Jean-Yves le Drian a toujours dit que la défense serait touchée en proportion des efforts consentis par les autres ministères, pas davantage. Sauf qu'aujourd'hui, les deux projections sont désastreuses pour la première, apocalyptiques pour la seconde. Le 19 janvier dernier, le ministre de la Défense a rappelé sur France 3 Bretagne qu'il y avait beaucoup d'implantations militaires très diversifiées en Bretagne: " je crois qu'il n'y a pas beaucoup d'inquiétudes à avoir par rapport aux choix [qui seront faits] en Bretagne ".
"Une situation inquiétante"
Pour Philippe Paul, maire UMP de Douarnenez et officier de réserve pour l’armée de l’air, qui fait partie de la commission des affaires étrangères au Sénat, la situation est "très inquiétante" : "on sait combien, depuis des années, nos armées sont obligées de bricoler, d’économiser sur le matériel. Aujourd'hui, ils en sont à vérifier les jauges de fioul dans chaque navire pour voir si on peut les transvaser ailleurs." Quand on demande à un observateur coutumier de ces questions militaires, si les sites de l'Armée en Bretagne seront épargnés, parce que le Ministre de la défense est breton, il est très clair : "vu la personnalité du ministre, on peut s'attendre à une totale impartialité dans sa décision".
En clair, il n'y aura pas de différence de traitement entre les régions. Il faut dire que le ministère a très peu de marge de manoeuvre, s'il veut faire des économies. Il sera difficile de toucher aux effectifs surtout de façon immédiate, dans la mesure où une majorité des militaires sont sous contrat de 5 ans. Ce même observateur explique qu'il sera très difficile de toucher aux écoles de formation initiale en Bretagne, comme la Navale et St Cyr, "si on porte atteinte à la formation, on hypothèque sur l'avenir".
"Un coup dur pour Brest"
C'est ce que pense Marguerite Lamour, maire de Ploudalmezeau et membre de la commission de la Défense de 2007 à 2012. "Le président Hollande ne tient pas sa promesse 60, c'est ça qui est détestable" dit-elle. Elle ajoute "Je mesure combien pour les Brestois la défense militaire est essentielle. Il n 'y a pas une famille dans le pays de Brest qui ne soit concernée de près ou de loin par le secteur : que ce soit des salariés de la sous-traitance (Thales , DCNS...) ou des militaires. Je trouve que c'est un coup dur." Selon elle, il est certain que le pays doive faire des économies mais "le budget de la défense doit rester une priorité, il ne doit pas être une variable d'ajustement."
Elle précise que 7 chefs d'entreprises du secteur militaire ont écrit au Président de la République pour lui demander une audience car si les prévisions annoncées s'avèrent concrètes, elles pourraient contribuer à "la destruction d'une filière".

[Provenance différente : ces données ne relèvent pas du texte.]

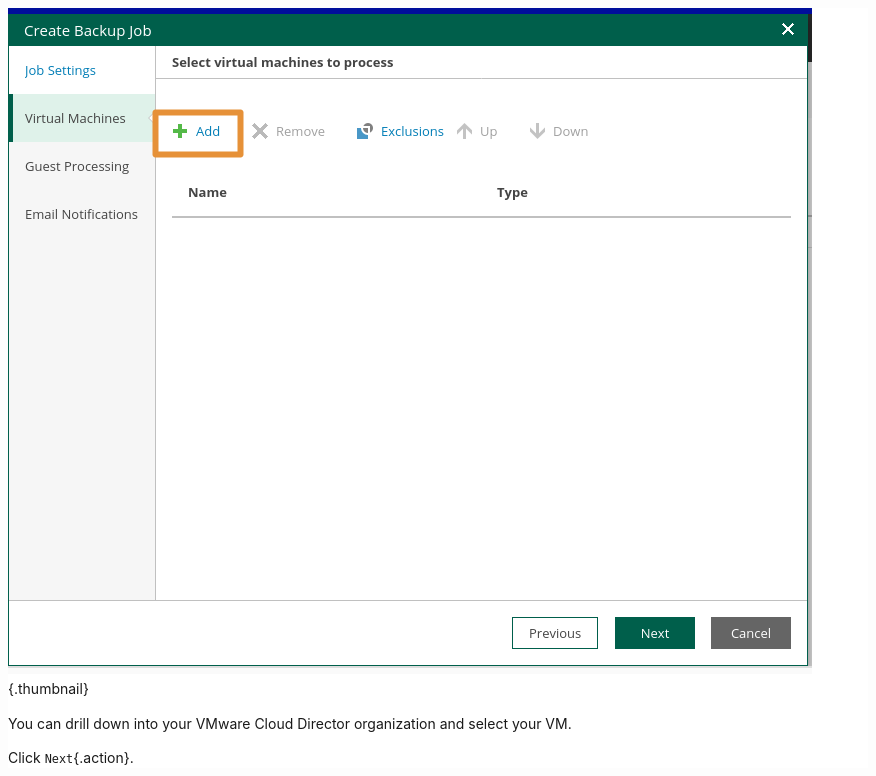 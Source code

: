 ![VCD Backup Job Veeam creation](images/vcd_veeam_backup_job_creation_3.png){.thumbnail}

You can drill down into your VMware Cloud Director organization and select your VM.

Click `Next`{.action}.
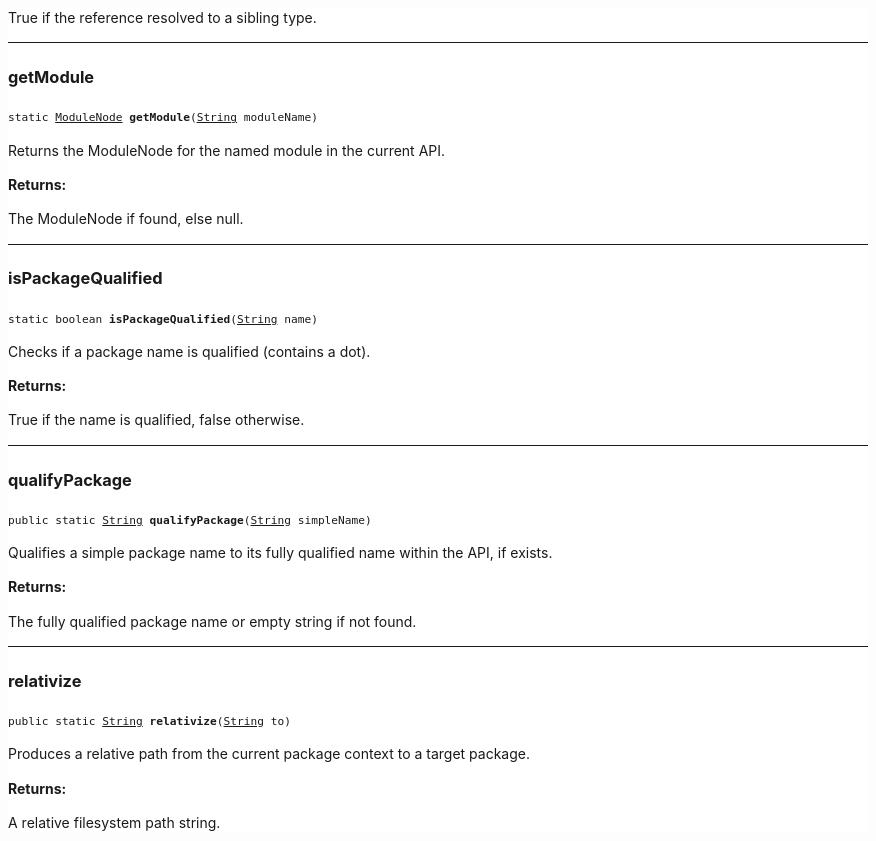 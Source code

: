 True if the reference resolved to a sibling type.


---

### getModule

<span style="font-family: monospace; font-size: 80%;">static [ModuleNode](../model/ModuleNode.md) __getModule__([String](https://docs.oracle.com/en/java/javase/24/docs/api/java.base/java/lang/String.html) moduleName)</span>

Returns the ModuleNode for the named module in the current API.

**Returns:**

The ModuleNode if found, else null.


---

### isPackageQualified

<span style="font-family: monospace; font-size: 80%;">static boolean __isPackageQualified__([String](https://docs.oracle.com/en/java/javase/24/docs/api/java.base/java/lang/String.html) name)</span>

Checks if a package name is qualified (contains a dot).

**Returns:**

True if the name is qualified, false otherwise.


---

### qualifyPackage

<span style="font-family: monospace; font-size: 80%;">public static [String](https://docs.oracle.com/en/java/javase/24/docs/api/java.base/java/lang/String.html) __qualifyPackage__([String](https://docs.oracle.com/en/java/javase/24/docs/api/java.base/java/lang/String.html) simpleName)</span>

Qualifies a simple package name to its fully qualified name within the API, if exists.

**Returns:**

The fully qualified package name or empty string if not found.


---

### relativize

<span style="font-family: monospace; font-size: 80%;">public static [String](https://docs.oracle.com/en/java/javase/24/docs/api/java.base/java/lang/String.html) __relativize__([String](https://docs.oracle.com/en/java/javase/24/docs/api/java.base/java/lang/String.html) to)</span>

Produces a relative path from the current package context to a target package.

**Returns:**

A relative filesystem path string.
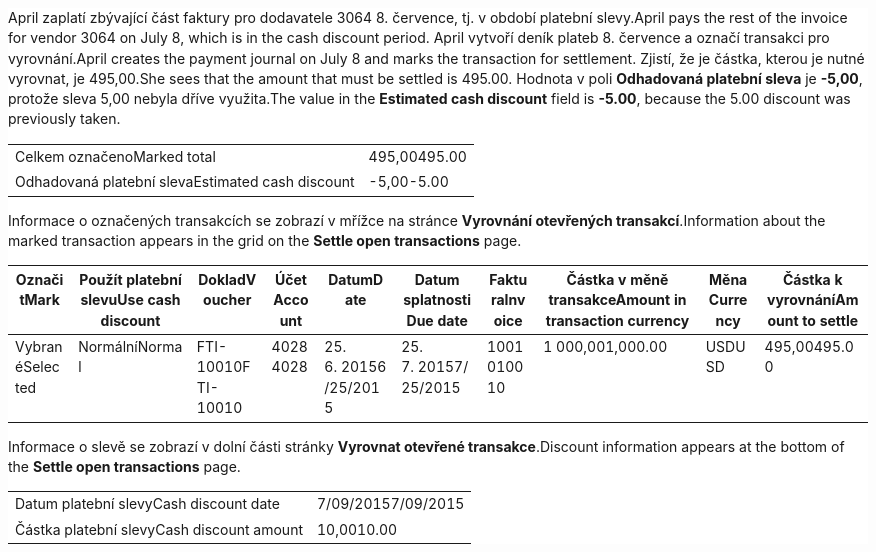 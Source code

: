 <span data-ttu-id="7d0a6-276">April zaplatí zbývající část faktury pro dodavatele 3064 8. července, tj. v období platební slevy.</span><span class="sxs-lookup"><span data-stu-id="7d0a6-276">April pays the rest of the invoice for vendor 3064 on July 8, which is in the cash discount period.</span></span> <span data-ttu-id="7d0a6-277">April vytvoří deník plateb 8. července a označí transakci pro vyrovnání.</span><span class="sxs-lookup"><span data-stu-id="7d0a6-277">April creates the payment journal on July 8 and marks the transaction for settlement.</span></span> <span data-ttu-id="7d0a6-278">Zjistí, že je částka, kterou je nutné vyrovnat, je 495,00.</span><span class="sxs-lookup"><span data-stu-id="7d0a6-278">She sees that the amount that must be settled is 495.00.</span></span> <span data-ttu-id="7d0a6-279">Hodnota v poli **Odhadovaná platební sleva** je **-5,00**, protože sleva 5,00 nebyla dříve využita.</span><span class="sxs-lookup"><span data-stu-id="7d0a6-279">The value in the **Estimated cash discount** field is **-5.00**, because the 5.00 discount was previously taken.</span></span>

|                         |        |
|-------------------------|--------|
| <span data-ttu-id="7d0a6-280">Celkem označeno</span><span class="sxs-lookup"><span data-stu-id="7d0a6-280">Marked total</span></span>            | <span data-ttu-id="7d0a6-281">495,00</span><span class="sxs-lookup"><span data-stu-id="7d0a6-281">495.00</span></span> |
| <span data-ttu-id="7d0a6-282">Odhadovaná platební sleva</span><span class="sxs-lookup"><span data-stu-id="7d0a6-282">Estimated cash discount</span></span> | <span data-ttu-id="7d0a6-283">-5,00</span><span class="sxs-lookup"><span data-stu-id="7d0a6-283">-5.00</span></span>  |

<span data-ttu-id="7d0a6-284">Informace o označených transakcích se zobrazí v mřížce na stránce **Vyrovnání otevřených transakcí**.</span><span class="sxs-lookup"><span data-stu-id="7d0a6-284">Information about the marked transaction appears in the grid on the **Settle open transactions** page.</span></span>

| <span data-ttu-id="7d0a6-285">Označit</span><span class="sxs-lookup"><span data-stu-id="7d0a6-285">Mark</span></span>     | <span data-ttu-id="7d0a6-286">Použít platební slevu</span><span class="sxs-lookup"><span data-stu-id="7d0a6-286">Use cash discount</span></span> | <span data-ttu-id="7d0a6-287">Doklad</span><span class="sxs-lookup"><span data-stu-id="7d0a6-287">Voucher</span></span>   | <span data-ttu-id="7d0a6-288">Účet</span><span class="sxs-lookup"><span data-stu-id="7d0a6-288">Account</span></span> | <span data-ttu-id="7d0a6-289">Datum</span><span class="sxs-lookup"><span data-stu-id="7d0a6-289">Date</span></span>      | <span data-ttu-id="7d0a6-290">Datum splatnosti</span><span class="sxs-lookup"><span data-stu-id="7d0a6-290">Due date</span></span>  | <span data-ttu-id="7d0a6-291">Faktura</span><span class="sxs-lookup"><span data-stu-id="7d0a6-291">Invoice</span></span> | <span data-ttu-id="7d0a6-292">Částka v měně transakce</span><span class="sxs-lookup"><span data-stu-id="7d0a6-292">Amount in transaction currency</span></span> | <span data-ttu-id="7d0a6-293">Měna</span><span class="sxs-lookup"><span data-stu-id="7d0a6-293">Currency</span></span> | <span data-ttu-id="7d0a6-294">Částka k vyrovnání</span><span class="sxs-lookup"><span data-stu-id="7d0a6-294">Amount to settle</span></span> |
|----------|-------------------|-----------|---------|-----------|-----------|---------|--------------------------------|----------|------------------|
| <span data-ttu-id="7d0a6-295">Vybrané</span><span class="sxs-lookup"><span data-stu-id="7d0a6-295">Selected</span></span> | <span data-ttu-id="7d0a6-296">Normální</span><span class="sxs-lookup"><span data-stu-id="7d0a6-296">Normal</span></span>            | <span data-ttu-id="7d0a6-297">FTI-10010</span><span class="sxs-lookup"><span data-stu-id="7d0a6-297">FTI-10010</span></span> | <span data-ttu-id="7d0a6-298">4028</span><span class="sxs-lookup"><span data-stu-id="7d0a6-298">4028</span></span>    | <span data-ttu-id="7d0a6-299">25. 6. 2015</span><span class="sxs-lookup"><span data-stu-id="7d0a6-299">6/25/2015</span></span> | <span data-ttu-id="7d0a6-300">25. 7. 2015</span><span class="sxs-lookup"><span data-stu-id="7d0a6-300">7/25/2015</span></span> | <span data-ttu-id="7d0a6-301">10010</span><span class="sxs-lookup"><span data-stu-id="7d0a6-301">10010</span></span>   | <span data-ttu-id="7d0a6-302">1 000,00</span><span class="sxs-lookup"><span data-stu-id="7d0a6-302">1,000.00</span></span>                       | <span data-ttu-id="7d0a6-303">USD</span><span class="sxs-lookup"><span data-stu-id="7d0a6-303">USD</span></span>      | <span data-ttu-id="7d0a6-304">495,00</span><span class="sxs-lookup"><span data-stu-id="7d0a6-304">495.00</span></span>           |

<span data-ttu-id="7d0a6-305">Informace o slevě se zobrazí v dolní části stránky **Vyrovnat otevřené transakce**.</span><span class="sxs-lookup"><span data-stu-id="7d0a6-305">Discount information appears at the bottom of the **Settle open transactions** page.</span></span>

|                              |           |
|------------------------------|-----------|
| <span data-ttu-id="7d0a6-306">Datum platební slevy</span><span class="sxs-lookup"><span data-stu-id="7d0a6-306">Cash discount date</span></span>           | <span data-ttu-id="7d0a6-307">7/09/2015</span><span class="sxs-lookup"><span data-stu-id="7d0a6-307">7/09/2015</span></span> |
| <span data-ttu-id="7d0a6-308">Částka platební slevy</span><span class="sxs-lookup"><span data-stu-id="7d0a6-308">Cash discount amount</span></span>         | <span data-ttu-id="7d0a6-309">10,00</span><span class="sxs-lookup"><span data-stu-id="7d0a6-309">10.00</span></span>     |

De jeunes officiers se rebellent
Normalement soumis au devoir de réserve, une dizaine de lieutenants de l'armée française publient, sous couvert d'anonymat, une tribune sur francetv info. Ils interpellent l'opinion publique sur le budget de l'armée et dénoncent sa mauvaise répartition. "A l’heure où l’on demande à la Patrie des sacrifices financiers pour essayer de ralentir la faillite de l’Etat, à l’heure où l’armée française au Mali, pour la première fois depuis des décennies, défend à la fois les intérêts économiques de la France, les valeurs universelles de notre Patrie ... aujourd’hui, l’armée française est menacée de déclin" écrivent-ils.
Il faut "occuper" les officiers, trop nombreux...
"Aujourd’hui dans cette armée, 5 500 généraux qui devraient être à la retraite sont artificiellement maintenus en activité dans un statut appelé la "2e section. Dans le même temps, des dizaines de milliers d’emplois de militaires du rang et de sous-officiers sont supprimés. Aujourd’hui, trop d’officiers sont toujours recrutés, alors que, déjà, des centaines de colonels n’ont pas de commandement. Pour les occuper avant leur retraite (où ils partiront travailler dans le secteur privé, après que leur sera versée une juteuse prime de départ), ces officiers supérieurs sont remisés à des postes administratifs qui deviennent autant d’obstacles bureaucratiques à l’efficacité opérationnelle."
Ils proposent cinq mesures pour lancer le signal d’un redressement qui pourra préserver la place de la France dans le monde, ses intérêts et ses valeurs universelles, dont la création d’une commission parlementaire de révision des primes et indemnités des militaires, le maintien de tous les postes de militaires du rang et de sous-officiers qui s’apprêtent à être supprimés et la diminution du nombre d’officiers.
Les deux hypothèses évoquées
Hypothèse Y
Il s'agirait pour la défense de continuer à faire tout ce qu'elle fait aujourd'hui, mais avec moins de personnels et de moyens. Elle impliquerait la perte de 30 000 emplois dans les armées et de 15 000 autres dans l'industrie de défense. Dans ce schéma, toutes les armées y laisseraient des plumes. Hypothèse déjà considérée comme inacceptable par Jean-Yves Le Drian.
Hypothèse Z
L'hypothèse Z est celle que défend Bercy. Cette éventualité implique en effet 50 000 suppressions d'emploi dans les armées (c'est l'effectif total de l'armée de l'air) et autant dans l'industrie de défense. Cette hypothèse envisagerait de vendre le porte-avions Charles de Gaulle au Brésil ou à l'Inde. Ces choix budgétaires consisteraient à ramener d'ici quelques années le budget de la défense d'environ 30 milliards à 20 milliards, à faire passer la part de la richesse nationale consacrée aux armées de 1,5 % du PIB à 1,1 %.